(Dataset excerpts)
========================================

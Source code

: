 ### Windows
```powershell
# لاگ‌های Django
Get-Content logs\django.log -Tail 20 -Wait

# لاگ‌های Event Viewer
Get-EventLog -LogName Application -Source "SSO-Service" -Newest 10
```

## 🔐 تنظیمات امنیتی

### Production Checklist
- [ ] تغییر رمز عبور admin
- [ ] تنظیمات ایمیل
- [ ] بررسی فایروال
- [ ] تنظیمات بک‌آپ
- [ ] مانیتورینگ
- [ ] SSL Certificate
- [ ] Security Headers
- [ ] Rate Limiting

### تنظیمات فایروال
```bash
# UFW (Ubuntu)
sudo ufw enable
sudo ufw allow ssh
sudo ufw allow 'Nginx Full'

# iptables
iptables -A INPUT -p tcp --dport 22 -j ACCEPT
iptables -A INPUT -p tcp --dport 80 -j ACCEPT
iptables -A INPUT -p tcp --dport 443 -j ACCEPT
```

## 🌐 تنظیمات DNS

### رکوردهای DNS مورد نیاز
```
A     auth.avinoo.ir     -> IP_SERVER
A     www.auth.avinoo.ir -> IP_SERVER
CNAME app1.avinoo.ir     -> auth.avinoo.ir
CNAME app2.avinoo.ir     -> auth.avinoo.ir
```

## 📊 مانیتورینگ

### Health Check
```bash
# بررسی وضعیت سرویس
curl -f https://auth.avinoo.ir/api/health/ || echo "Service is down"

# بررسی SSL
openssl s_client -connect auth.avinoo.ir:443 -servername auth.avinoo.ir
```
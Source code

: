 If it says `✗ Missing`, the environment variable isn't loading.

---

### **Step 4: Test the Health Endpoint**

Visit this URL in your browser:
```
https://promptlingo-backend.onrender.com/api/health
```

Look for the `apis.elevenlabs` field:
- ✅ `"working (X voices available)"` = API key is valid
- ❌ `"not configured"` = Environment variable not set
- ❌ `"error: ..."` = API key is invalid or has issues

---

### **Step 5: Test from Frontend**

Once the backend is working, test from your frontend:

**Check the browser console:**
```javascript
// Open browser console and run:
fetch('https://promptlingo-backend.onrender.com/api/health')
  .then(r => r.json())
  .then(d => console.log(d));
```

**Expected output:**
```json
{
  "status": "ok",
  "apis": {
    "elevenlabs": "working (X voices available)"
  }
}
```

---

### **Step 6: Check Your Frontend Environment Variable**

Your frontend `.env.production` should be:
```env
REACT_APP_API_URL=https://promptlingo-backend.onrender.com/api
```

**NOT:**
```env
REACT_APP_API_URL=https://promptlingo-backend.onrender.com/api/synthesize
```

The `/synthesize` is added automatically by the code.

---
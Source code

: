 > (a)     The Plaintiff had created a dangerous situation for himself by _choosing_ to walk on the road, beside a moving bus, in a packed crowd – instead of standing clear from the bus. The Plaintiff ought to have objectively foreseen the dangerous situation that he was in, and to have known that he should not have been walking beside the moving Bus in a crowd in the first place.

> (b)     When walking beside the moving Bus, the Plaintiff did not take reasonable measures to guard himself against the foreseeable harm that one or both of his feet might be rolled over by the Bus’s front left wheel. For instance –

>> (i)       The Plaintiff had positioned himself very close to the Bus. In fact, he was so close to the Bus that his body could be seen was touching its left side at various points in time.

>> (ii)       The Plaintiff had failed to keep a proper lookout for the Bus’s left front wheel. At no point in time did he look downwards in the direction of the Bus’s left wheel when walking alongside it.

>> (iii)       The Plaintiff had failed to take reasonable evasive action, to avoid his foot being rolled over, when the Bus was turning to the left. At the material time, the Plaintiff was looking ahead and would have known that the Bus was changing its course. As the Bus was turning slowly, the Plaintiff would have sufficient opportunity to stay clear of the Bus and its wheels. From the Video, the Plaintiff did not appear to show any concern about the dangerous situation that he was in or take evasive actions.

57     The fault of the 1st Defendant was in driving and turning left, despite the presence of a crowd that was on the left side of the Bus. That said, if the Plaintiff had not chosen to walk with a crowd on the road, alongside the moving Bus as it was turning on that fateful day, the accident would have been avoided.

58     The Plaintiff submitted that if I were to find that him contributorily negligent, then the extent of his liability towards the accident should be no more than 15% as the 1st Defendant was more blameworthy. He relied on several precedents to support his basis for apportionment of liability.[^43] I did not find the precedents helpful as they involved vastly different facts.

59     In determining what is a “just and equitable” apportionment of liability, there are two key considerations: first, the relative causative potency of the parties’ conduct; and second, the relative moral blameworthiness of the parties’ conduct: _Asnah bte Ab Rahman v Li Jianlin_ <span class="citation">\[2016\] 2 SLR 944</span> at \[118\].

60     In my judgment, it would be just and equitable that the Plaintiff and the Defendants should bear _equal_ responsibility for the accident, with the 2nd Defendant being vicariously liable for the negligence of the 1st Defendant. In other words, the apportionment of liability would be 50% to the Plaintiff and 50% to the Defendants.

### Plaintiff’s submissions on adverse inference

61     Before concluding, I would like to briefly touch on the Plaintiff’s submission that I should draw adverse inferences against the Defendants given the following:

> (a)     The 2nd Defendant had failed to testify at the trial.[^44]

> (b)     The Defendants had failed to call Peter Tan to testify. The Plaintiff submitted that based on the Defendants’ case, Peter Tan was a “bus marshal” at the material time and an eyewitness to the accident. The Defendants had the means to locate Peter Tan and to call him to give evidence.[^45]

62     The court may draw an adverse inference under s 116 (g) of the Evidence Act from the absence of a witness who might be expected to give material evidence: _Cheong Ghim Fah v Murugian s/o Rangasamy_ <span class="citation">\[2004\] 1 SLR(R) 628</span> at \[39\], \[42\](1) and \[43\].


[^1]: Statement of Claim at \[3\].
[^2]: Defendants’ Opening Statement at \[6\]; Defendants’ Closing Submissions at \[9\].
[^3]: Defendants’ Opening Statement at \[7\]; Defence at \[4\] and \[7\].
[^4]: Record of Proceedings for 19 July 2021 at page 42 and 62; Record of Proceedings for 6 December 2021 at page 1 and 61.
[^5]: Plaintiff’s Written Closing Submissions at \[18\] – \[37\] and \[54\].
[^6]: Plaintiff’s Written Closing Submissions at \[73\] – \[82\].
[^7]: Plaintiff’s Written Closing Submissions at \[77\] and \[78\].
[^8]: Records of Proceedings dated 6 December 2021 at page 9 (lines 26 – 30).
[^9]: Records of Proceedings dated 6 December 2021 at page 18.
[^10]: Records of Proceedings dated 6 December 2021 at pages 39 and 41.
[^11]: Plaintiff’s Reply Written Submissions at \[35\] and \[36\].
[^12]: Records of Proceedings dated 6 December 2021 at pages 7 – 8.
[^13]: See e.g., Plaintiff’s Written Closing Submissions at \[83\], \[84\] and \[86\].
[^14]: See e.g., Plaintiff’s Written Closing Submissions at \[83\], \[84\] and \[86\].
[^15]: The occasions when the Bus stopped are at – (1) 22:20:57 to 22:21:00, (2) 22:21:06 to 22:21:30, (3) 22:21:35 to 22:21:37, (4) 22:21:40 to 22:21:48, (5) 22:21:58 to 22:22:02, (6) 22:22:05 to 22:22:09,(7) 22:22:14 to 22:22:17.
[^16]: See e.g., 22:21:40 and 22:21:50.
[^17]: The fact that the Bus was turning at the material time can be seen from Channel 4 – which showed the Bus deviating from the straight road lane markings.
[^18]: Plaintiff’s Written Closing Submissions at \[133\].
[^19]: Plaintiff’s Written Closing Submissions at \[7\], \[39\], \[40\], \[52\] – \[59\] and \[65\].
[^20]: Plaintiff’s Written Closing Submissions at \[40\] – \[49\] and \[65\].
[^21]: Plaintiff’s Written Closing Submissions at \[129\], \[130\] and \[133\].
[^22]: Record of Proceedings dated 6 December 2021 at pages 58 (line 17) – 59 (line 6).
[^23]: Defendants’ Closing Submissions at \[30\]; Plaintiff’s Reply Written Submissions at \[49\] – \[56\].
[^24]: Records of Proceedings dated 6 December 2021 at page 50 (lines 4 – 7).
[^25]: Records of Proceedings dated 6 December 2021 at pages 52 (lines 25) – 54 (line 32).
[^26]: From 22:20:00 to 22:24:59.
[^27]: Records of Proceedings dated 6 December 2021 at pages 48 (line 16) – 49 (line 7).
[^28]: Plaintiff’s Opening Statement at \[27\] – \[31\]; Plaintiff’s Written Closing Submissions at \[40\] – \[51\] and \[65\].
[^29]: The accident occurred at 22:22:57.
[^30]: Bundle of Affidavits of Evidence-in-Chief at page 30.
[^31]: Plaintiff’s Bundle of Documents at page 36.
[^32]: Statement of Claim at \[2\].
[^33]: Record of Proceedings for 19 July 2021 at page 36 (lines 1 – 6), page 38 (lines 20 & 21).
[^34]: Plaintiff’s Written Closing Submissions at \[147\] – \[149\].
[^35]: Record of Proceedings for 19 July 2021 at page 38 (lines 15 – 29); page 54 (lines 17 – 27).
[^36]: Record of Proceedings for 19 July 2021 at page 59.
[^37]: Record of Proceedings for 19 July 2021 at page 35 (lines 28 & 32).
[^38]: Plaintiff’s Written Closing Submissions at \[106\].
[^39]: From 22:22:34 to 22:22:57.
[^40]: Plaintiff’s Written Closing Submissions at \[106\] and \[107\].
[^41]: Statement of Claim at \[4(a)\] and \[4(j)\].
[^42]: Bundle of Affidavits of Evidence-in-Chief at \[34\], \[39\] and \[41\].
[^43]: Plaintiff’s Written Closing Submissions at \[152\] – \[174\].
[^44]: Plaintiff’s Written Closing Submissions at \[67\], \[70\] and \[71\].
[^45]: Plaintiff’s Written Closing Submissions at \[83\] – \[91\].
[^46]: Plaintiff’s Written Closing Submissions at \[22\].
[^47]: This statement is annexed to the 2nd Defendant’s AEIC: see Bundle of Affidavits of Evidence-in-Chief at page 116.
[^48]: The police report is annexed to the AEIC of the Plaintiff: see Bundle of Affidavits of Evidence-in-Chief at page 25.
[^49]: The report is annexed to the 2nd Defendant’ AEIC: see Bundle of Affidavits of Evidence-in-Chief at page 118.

========================================

* **Problem statement**: Only the lines above starting at the one containing "61     Before concluding, I" and ending at the one containing "to give evidence.[^45]", both included, are to be returned, exactly as they read.

* **Answer**:
61     Before concluding, I would like to briefly touch on the Plaintiff’s submission that I should draw adverse inferences against the Defendants given the following:

> (a)     The 2nd Defendant had failed to testify at the trial.[^44]

> (b)     The Defendants had failed to call Peter Tan to testify. The Plaintiff submitted that based on the Defendants’ case, Peter Tan was a “bus marshal” at the material time and an eyewitness to the accident. The Defendants had the means to locate Peter Tan and to call him to give evidence.[^45]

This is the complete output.